All materialistic theories of mind make these claims, materialism is just a skip from atheism anyway. But ask him what he thinks they are? If atheism beleives that these things are immaterial then they can explain where the immaterial came from; if they think it is material than the "straw man" argument you mentioned isn't straw man after all, it is only a logical consequence of the idea. 
Your argument is not a straw man if you are only working out the logical consequences of their ideas.


----------



## bouletheou (Mar 15, 2010)

Not a straw man at all. C.S. Lewis used that argument several times and to great effect. Victor Rippert even wrote a book about it called CS Lewis' Dangerous Idea.

Either the stuff that is our brains somehow is the sum of all that we call consciousness, or there is a "ghost in the machine." If a ghost, then philosophical materialism is shown to be false. If not, then it's upon them to explain what we call consciousness (and explain how they are even going to be able to explain that, given the fact that their own thoughts have no more meaning than a fart or a belch.)

Interestingly, some new developments in neuroscience are beginning to show evidence of the ghost.

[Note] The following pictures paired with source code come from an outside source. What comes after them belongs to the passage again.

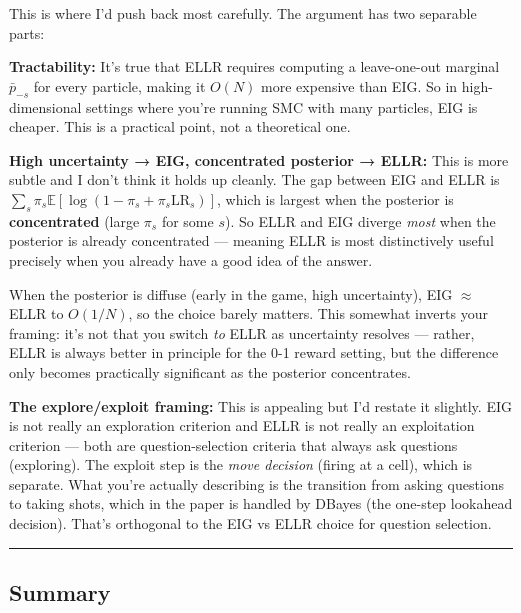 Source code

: \documentclass[
]{article}
\begin{document}
This is where I'd push back most carefully. The argument has two
separable parts:

\textbf{Tractability:} It's true that ELLR requires computing a
leave-one-out marginal \(\bar{p}_{-s}\) for every particle, making it
\(O(N)\) more expensive than EIG. So in high-dimensional settings where
you're running SMC with many particles, EIG is cheaper. This is a
practical point, not a theoretical one.

\textbf{High uncertainty → EIG, concentrated posterior → ELLR:} This is
more subtle and I don't think it holds up cleanly. The gap between EIG
and ELLR is
\(\sum_s \pi_s \mathbb{E}[\log(1 - \pi_s + \pi_s \mathrm{LR}_s)]\),
which is largest when the posterior is \textbf{concentrated} (large
\(\pi_s\) for some \(s\)). So ELLR and EIG diverge \emph{most} when the
posterior is already concentrated --- meaning ELLR is most distinctively
useful precisely when you already have a good idea of the answer.

When the posterior is diffuse (early in the game, high uncertainty), EIG
\(\approx\) ELLR to \(O(1/N)\), so the choice barely matters. This
somewhat inverts your framing: it's not that you switch \emph{to} ELLR
as uncertainty resolves --- rather, ELLR is always better in principle
for the 0-1 reward setting, but the difference only becomes practically
significant as the posterior concentrates.

\textbf{The explore/exploit framing:} This is appealing but I'd restate
it slightly. EIG is not really an exploration criterion and ELLR is not
really an exploitation criterion --- both are question-selection
criteria that always ask questions (exploring). The exploit step is the
\emph{move decision} (firing at a cell), which is separate. What you're
actually describing is the transition from asking questions to taking
shots, which in the paper is handled by DBayes (the one-step lookahead
decision). That's orthogonal to the EIG vs ELLR choice for question
selection.

\begin{center}\rule{0.5\linewidth}{0.5pt}\end{center}

\subsection{Summary}\label{summary}
\end{document}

FYI, it need not be random firing of synapses. It could conceivably be argued to be a systematic firing of synapses brought about by a random series of events. You still end up in the same place. The discovery of truth is impossible. When we make value judgments (such as true or false) we are only describing the firings of the synapses in our brains and not reality.


----------



## Skyler (Mar 15, 2010)

T.A.G. said:


> I have read a few books, some quotes from the likes of Huxley and Dennet, as well as I have taken both secular and Christian classes in Philosophy. I have always understood the strict materialist believes that all of our decisions, movements, love, hate, choices, likes and dislikes etc. were all from randomly firing synapse...
> 
> While witnessing to a guy the other day (not the same guy as the other thread) an atheist told me that this was a straw man argument and they actually do not believe that...
> 
> ...



It doesn't surprise me that his randomly firing synapses would make him say that. Because, while I'm not a materialist nor (God forbid) an atheist, I'm pretty sure that most atheists' synapses fire randomly--particularly the Internet variety.


----------



## Philip (Mar 15, 2010)

I've met plenty of non-materialistic atheists, so let's not make assumptions about atheism based on materialism.

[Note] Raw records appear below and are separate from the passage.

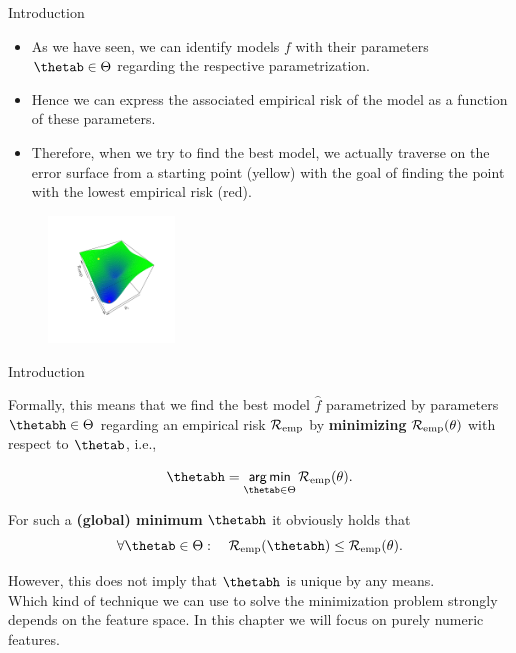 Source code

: \documentclass[11pt,compress,t,notes=noshow, xcolor=table]{beamer}
\begin{document}
\begin{vbframe}{Introduction}
\begin{itemize}
\item As we have seen, we can identify models $f$ with their parameters $\thetab \in \Theta$ regarding the respective parametrization. 
\item Hence we can express the associated empirical risk of the model as a function of these parameters.
\item Therefore, when we try to find the best model, we actually traverse on the error surface from a starting point (yellow) with the goal of finding the point with the lowest empirical risk (red).
\end{itemize}
\begin{center}
\begin{figure}[!b]
\includegraphics[trim=2.4cm 2.4cm 2.4cm 2.4cm, width=0.3\textwidth]{figure/err_surf}
\end{figure}
\end{center}

\end{vbframe}
\begin{vbframe}{Introduction}

Formally, this means that we find the best model $\hat f$ parametrized by parameters $\thetabh \in \Theta$ regarding an empirical risk $\mathcal{R}_{\text{emp}}$ by \textbf{minimizing} $\mathcal{R}_{\text{emp}}(\theta)$ with respect to $\thetab$, i.e., 

\[
\thetabh  = \argmin_{\thetab \in \Theta} \risket .
\]

For such a \textbf{(global) minimum} $\thetabh$ it obviously holds that 
\[
\forall \thetab \in \Theta :\quad \riske(\thetabh) \leq \risket .
\]

However, this does not imply that $\thetabh$ is unique by any means. \\
\lz
Which kind of technique we can use to solve the minimization problem strongly depends on the feature space. In this chapter we will focus on purely numeric features.

\end{vbframe}
\end{document}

One could conceivably posit a kind of freedom of will associated with the mind, making its thoughts to be observations about reality from the inside, so to speak. Just because the materialist believes that there is a material cause for his thought does not mean that he would say that his thought is meaningless. 

The hole in the materialist's argument is not necessarily here (depending on the materialist)--I would suggest that it is in the question of infinite regress.


----------



## bouletheou (Mar 15, 2010)

Good point, Philip. An atheist need not be a philosophical materialist. "No God" does not necessarily equal "nothing exists but this universe of matter and energy." There were plenty of those kind floating around in the late 19th/early 20th C in academic circles. 

I have not encountered any myself. What are the contemporary variations you've encountered?


----------



## Skyler (Mar 15, 2010)

bouletheou said:


> Good point, Philip. An atheist need not be a philosophical materialist. "No God" does not necessarily equal "nothing exists but this universe of matter and energy." There were plenty of those kind floating around in the late 19th/early 20th C in academic circles.
> 
> I have not encountered any myself. What are the contemporary variations you've encountered?


 
But the original post is talking about "strict materialists". So non-materialist atheists are, no offense, not the concern here.


----------



## Philip (Mar 15, 2010)

bouletheou said:


> Good point, Philip. An atheist need not be a philosophical materialist. "No God" does not necessarily equal "nothing exists but this universe of matter and energy." There were plenty of those kind floating around in the late 19th/early 20th C in academic circles.
> 
> I have not encountered any myself. What are the contemporary variations you've encountered?


 
Many forms of Buddhism are atheistic, yet few are materialistic.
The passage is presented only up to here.